The architecture and treasured icons of this landmark highlight Sitka’s long history as a European settlement decades before the American Revolution, on the other side of the continent from the English colonies and the fledgling United States.
The most prominent landmark of Russian America, St. Michael’s dominates Sitka’s downtown. Rebuilt in 1976, it’s an exact replica of the historic cathedral built in the 1840s and destroyed by fire in 1966. Topped by a copper green onion dome and spire, its architectural styles match ones common in Saint Petersburg when Russians settled Alaska. The most famous of its centuries-old religious icons, rescued from the fire, include two paintings surrounding the altar screen doors, “Christ Omnipotent,” and “Our Lady of Sitka,” (or Sitka Madonna) believed by some to have healing properties.
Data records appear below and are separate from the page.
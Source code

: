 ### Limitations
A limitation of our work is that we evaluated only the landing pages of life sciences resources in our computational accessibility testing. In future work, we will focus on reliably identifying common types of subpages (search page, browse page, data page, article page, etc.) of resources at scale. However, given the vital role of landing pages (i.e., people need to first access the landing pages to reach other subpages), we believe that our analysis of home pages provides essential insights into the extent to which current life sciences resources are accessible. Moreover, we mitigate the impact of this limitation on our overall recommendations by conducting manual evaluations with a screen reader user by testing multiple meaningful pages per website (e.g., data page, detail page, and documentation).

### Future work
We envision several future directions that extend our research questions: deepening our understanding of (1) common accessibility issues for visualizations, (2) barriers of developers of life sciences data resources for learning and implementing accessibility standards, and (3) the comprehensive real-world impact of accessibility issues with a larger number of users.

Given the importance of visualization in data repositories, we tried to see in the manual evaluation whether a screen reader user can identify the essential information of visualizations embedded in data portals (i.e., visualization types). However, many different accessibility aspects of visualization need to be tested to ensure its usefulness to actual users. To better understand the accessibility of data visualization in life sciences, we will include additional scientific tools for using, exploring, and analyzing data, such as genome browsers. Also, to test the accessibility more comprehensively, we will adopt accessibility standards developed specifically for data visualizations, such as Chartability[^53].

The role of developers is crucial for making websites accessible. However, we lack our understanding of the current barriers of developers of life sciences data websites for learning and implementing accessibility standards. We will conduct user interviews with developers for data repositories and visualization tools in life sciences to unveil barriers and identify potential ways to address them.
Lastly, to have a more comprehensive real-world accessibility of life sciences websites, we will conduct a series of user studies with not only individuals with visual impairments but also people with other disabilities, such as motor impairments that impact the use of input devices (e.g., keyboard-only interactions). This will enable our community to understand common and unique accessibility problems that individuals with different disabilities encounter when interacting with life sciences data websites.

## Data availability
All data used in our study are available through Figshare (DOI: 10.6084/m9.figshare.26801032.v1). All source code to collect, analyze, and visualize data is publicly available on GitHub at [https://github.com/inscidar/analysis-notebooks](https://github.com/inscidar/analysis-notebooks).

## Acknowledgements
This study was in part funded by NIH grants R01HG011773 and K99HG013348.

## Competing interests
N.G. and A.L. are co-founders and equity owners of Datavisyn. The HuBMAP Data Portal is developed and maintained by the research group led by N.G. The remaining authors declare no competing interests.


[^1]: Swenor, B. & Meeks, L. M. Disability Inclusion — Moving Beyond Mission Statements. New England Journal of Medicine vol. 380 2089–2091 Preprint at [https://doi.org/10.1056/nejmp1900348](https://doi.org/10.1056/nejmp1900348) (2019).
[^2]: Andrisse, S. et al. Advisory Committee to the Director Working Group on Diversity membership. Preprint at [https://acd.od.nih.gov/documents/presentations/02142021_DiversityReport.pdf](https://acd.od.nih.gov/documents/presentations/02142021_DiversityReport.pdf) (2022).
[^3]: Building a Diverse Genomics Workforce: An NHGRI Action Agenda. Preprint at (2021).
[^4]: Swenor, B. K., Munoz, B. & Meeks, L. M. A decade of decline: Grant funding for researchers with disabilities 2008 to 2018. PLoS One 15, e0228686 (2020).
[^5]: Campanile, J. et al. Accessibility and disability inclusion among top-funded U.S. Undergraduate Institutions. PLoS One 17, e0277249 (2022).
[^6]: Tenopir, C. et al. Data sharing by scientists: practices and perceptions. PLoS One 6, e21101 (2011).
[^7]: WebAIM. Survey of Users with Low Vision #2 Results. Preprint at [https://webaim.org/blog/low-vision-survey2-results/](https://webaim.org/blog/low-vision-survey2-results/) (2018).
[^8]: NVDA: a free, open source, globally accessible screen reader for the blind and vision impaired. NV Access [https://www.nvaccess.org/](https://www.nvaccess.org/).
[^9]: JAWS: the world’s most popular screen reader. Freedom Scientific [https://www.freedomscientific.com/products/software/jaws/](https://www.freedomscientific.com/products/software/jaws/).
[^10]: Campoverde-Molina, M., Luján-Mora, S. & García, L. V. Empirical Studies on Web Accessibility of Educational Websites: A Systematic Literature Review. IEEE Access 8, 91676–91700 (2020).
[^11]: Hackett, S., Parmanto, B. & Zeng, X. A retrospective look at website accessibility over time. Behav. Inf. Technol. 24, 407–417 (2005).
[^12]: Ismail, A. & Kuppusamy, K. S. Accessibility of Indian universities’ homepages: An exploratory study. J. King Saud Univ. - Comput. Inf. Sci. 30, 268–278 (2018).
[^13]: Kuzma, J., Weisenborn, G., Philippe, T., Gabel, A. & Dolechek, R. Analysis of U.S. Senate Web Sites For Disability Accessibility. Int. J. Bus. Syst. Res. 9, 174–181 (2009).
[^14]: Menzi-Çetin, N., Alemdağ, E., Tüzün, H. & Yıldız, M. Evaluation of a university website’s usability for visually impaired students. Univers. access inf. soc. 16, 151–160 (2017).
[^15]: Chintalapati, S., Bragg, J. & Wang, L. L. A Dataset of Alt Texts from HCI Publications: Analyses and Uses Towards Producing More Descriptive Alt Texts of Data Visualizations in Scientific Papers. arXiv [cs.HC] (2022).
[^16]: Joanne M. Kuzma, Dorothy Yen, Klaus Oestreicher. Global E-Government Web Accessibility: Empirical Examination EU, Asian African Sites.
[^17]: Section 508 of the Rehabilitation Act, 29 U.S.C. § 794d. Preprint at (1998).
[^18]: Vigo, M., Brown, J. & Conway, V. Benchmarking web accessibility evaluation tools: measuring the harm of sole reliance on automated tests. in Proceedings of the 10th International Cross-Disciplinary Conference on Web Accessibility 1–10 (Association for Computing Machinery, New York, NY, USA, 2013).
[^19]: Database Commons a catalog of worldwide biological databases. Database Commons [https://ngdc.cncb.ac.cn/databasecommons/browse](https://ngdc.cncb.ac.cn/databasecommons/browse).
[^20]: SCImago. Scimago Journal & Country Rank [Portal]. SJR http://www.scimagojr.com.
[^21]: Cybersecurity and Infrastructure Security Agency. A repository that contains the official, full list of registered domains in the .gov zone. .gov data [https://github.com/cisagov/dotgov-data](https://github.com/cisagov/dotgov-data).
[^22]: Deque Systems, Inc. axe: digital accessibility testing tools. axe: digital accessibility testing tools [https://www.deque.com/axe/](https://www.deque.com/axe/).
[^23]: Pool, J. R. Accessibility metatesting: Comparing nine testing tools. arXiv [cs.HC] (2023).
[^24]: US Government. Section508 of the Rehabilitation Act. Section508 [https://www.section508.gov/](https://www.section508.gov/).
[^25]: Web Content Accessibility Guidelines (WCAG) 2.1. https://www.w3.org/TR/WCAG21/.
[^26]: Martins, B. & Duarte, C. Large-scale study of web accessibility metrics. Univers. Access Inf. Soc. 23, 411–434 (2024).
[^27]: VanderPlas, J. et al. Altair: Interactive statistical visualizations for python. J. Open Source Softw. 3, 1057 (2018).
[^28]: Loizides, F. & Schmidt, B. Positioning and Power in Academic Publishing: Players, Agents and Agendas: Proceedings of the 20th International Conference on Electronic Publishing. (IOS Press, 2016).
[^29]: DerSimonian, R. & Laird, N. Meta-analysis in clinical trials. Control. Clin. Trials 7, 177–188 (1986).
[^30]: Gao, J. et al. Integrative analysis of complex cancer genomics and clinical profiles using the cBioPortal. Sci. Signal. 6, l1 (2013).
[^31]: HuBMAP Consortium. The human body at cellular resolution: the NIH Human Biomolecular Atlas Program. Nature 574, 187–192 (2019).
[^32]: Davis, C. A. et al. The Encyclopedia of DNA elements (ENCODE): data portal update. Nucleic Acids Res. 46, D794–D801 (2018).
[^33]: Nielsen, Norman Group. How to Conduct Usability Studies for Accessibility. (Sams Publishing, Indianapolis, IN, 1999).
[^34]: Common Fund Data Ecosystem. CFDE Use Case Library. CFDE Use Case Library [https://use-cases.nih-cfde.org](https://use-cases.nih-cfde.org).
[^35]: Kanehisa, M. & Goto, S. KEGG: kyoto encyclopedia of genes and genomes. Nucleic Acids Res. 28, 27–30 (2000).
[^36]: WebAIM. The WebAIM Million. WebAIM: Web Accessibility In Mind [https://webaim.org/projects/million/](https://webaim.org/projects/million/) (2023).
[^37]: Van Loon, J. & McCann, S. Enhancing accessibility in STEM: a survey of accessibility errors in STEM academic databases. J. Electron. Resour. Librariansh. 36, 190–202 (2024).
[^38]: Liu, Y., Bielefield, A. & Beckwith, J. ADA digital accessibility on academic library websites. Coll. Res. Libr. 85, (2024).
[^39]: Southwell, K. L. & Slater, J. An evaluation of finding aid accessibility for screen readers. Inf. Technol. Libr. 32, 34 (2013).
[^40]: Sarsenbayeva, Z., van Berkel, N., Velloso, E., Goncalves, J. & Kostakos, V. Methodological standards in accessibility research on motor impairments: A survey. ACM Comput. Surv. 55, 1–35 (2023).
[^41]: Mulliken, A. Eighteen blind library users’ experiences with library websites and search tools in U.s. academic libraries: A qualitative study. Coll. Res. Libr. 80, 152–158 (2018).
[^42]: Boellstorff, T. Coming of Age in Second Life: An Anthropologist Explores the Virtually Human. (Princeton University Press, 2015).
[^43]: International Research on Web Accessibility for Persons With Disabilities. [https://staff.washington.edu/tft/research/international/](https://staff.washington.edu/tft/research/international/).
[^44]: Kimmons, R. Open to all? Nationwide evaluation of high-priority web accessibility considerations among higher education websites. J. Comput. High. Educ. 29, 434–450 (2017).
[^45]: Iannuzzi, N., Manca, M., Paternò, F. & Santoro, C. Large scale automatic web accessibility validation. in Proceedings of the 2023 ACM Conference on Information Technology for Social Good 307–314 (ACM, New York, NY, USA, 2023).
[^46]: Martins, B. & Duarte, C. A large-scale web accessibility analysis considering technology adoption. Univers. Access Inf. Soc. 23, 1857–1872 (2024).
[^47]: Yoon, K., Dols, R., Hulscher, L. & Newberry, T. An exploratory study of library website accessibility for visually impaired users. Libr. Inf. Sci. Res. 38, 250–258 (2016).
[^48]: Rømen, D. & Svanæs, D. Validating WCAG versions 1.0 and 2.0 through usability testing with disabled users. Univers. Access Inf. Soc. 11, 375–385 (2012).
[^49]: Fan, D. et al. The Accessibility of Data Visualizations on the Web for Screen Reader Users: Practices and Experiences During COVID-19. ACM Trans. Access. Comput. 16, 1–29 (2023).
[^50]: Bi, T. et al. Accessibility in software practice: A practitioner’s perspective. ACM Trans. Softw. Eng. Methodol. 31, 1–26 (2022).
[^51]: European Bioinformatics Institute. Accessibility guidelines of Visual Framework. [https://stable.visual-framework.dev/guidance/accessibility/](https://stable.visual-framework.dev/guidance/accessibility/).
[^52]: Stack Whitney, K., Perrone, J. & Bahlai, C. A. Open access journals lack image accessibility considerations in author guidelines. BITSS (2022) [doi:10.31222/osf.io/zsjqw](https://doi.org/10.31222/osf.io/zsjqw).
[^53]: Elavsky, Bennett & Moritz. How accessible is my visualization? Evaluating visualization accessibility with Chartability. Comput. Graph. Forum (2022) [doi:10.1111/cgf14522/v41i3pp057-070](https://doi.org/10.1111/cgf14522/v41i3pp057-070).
The cathedral’s pearl-studded miter was worn by Bishop Innocent Veniaminov. Born Ivan Popov and canonized as St. Innocent of Alaska after his death, Innocent was a skilled craftsmen, accomplished linguist, missionary and historian who documented Native cultures in Southeast Alaska and the Aleutian Islands. Unlike other missionaries of other religions who banned indigenous languages, Innocent’s interest and tolerance laid the groundwork for saving Alaska’s Native languages. The first Orthodox bishop in North America, Innocent introduced vaccine to Alaska, built Sitka’s first church, and devised a clock operated by water droplets.
The cathedral remains the capital of the Russian Orthodox Church in Alaska. Saturday night services include appeals from around the world for intercession by the Sitka Madonna.